_What is needed_
The word "DxgkDdiGetRootPageTableSize" may appear in some of the lines below. State how many lines contain it, and write only that number.

_Data for this task_

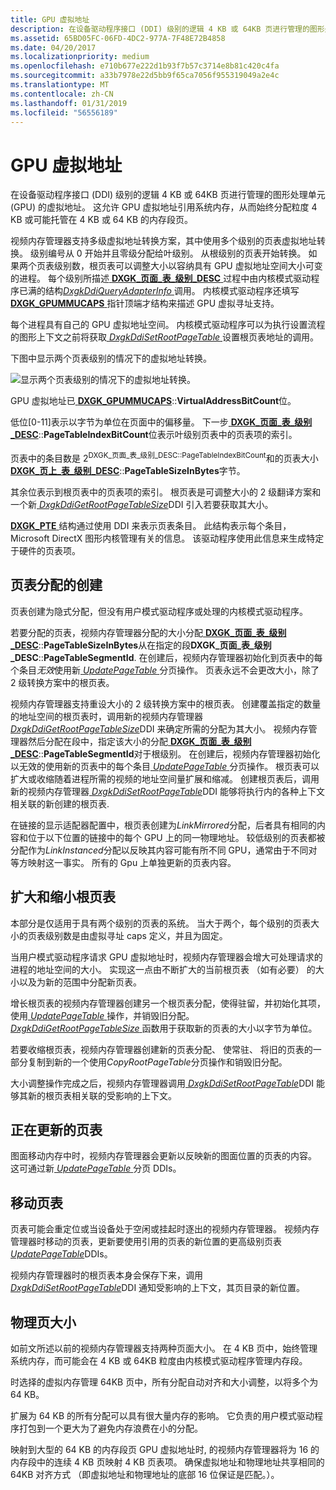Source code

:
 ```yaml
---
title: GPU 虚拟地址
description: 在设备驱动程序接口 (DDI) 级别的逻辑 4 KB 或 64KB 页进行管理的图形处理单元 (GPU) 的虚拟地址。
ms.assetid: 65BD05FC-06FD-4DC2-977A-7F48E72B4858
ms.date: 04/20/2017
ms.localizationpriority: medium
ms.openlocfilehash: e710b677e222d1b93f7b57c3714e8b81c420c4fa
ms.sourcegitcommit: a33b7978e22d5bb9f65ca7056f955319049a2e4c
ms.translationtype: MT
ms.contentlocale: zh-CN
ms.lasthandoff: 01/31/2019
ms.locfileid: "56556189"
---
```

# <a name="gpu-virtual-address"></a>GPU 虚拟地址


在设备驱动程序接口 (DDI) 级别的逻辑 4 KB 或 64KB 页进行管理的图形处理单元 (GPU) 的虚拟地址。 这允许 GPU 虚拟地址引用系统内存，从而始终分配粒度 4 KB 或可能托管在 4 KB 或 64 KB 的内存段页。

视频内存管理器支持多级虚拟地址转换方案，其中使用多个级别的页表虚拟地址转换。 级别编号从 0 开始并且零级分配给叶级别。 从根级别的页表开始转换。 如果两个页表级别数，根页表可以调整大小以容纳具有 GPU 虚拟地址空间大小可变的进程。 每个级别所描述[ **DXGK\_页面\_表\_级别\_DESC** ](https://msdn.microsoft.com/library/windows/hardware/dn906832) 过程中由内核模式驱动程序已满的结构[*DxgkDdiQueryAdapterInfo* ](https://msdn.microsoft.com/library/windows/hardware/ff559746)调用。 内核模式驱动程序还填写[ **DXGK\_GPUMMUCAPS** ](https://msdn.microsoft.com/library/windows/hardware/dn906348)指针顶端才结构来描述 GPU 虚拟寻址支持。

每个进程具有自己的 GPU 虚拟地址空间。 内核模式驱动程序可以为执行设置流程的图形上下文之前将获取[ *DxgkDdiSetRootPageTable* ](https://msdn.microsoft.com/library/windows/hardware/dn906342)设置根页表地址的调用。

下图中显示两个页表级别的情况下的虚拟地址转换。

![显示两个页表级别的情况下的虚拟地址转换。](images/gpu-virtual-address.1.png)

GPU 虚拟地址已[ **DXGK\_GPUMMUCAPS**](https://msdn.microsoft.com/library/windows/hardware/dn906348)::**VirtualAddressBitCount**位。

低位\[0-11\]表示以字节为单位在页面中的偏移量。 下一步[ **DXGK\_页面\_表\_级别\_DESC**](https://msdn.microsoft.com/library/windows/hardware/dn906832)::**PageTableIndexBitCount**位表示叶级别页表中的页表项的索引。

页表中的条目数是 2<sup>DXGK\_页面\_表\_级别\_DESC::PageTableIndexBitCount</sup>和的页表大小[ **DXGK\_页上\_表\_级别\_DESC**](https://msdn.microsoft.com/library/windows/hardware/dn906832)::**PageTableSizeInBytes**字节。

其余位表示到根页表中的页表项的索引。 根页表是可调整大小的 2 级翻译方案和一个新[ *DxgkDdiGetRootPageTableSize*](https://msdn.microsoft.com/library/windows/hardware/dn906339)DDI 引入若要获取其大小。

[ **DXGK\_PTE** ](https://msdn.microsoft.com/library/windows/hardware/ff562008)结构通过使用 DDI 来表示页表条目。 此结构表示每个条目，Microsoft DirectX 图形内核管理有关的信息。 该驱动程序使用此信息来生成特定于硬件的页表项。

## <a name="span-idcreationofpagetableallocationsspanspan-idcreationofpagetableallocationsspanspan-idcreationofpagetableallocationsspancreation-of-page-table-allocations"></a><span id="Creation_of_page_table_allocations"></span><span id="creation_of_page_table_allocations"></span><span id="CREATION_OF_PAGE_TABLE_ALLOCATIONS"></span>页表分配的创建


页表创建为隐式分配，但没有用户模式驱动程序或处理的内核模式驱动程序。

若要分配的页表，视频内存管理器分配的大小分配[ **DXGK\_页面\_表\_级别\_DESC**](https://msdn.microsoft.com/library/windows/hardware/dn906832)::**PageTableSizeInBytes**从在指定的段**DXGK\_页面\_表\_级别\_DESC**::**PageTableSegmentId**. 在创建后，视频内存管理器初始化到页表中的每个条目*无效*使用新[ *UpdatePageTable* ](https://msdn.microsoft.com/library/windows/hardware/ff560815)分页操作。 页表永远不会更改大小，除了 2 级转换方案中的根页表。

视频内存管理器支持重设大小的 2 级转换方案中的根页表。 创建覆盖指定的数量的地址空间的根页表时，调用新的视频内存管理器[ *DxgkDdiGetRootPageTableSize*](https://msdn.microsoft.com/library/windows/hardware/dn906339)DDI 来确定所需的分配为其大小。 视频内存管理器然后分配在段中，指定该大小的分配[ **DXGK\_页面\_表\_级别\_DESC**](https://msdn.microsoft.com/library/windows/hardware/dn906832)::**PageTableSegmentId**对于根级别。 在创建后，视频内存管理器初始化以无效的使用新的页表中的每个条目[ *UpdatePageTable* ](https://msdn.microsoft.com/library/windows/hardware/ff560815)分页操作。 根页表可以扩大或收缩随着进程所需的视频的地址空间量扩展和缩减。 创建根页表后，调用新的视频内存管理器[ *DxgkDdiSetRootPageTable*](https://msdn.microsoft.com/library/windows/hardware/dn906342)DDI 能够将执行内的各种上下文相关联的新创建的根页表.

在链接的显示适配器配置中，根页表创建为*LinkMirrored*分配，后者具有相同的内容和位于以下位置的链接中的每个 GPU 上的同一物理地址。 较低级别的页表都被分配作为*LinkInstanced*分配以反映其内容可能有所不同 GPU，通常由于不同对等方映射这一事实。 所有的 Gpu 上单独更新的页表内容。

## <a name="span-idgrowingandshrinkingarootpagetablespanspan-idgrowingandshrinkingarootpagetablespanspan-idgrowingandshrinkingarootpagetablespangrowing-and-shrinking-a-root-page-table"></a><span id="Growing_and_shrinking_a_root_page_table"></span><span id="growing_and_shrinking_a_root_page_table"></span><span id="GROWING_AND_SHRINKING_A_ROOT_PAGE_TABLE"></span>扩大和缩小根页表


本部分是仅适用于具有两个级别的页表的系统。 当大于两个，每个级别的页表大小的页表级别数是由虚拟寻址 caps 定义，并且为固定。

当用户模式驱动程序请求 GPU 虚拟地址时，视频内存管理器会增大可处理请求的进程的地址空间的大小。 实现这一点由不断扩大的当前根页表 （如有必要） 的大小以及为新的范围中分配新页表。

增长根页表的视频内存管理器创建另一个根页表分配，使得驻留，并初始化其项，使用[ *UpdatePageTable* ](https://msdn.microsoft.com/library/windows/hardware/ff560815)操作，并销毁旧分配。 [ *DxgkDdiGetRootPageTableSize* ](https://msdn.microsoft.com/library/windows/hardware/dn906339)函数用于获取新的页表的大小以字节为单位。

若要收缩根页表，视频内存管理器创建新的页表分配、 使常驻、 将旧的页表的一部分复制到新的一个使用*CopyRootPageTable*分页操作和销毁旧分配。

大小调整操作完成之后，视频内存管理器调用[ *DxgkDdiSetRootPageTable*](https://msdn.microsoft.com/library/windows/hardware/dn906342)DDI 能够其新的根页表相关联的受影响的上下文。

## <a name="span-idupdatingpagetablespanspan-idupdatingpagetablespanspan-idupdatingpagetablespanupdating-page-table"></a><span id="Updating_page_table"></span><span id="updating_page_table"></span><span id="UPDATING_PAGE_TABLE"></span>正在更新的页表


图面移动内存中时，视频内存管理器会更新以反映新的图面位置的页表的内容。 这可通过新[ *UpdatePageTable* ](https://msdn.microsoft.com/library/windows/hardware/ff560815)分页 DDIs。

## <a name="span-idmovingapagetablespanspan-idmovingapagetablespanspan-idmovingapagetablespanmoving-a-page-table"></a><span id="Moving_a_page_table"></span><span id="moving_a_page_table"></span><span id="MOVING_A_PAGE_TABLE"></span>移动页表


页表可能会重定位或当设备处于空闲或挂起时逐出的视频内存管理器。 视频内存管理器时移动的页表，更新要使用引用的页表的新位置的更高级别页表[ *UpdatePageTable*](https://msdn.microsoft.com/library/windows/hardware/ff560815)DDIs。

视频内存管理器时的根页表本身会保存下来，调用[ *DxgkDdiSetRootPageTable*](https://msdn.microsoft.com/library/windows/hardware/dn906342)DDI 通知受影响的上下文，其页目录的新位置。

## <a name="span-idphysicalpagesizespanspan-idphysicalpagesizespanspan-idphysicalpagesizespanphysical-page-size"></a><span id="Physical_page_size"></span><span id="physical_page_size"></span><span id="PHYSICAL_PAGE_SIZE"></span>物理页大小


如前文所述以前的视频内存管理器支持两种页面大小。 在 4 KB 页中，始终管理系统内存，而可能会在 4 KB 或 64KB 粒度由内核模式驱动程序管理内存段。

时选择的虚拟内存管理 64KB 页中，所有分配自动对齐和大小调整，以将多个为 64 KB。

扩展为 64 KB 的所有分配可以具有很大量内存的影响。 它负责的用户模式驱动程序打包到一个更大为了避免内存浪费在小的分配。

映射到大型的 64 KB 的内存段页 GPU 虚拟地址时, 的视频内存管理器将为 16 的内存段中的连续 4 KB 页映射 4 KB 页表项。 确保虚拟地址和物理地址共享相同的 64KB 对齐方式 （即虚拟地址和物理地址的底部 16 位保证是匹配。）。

_Output of the task_
3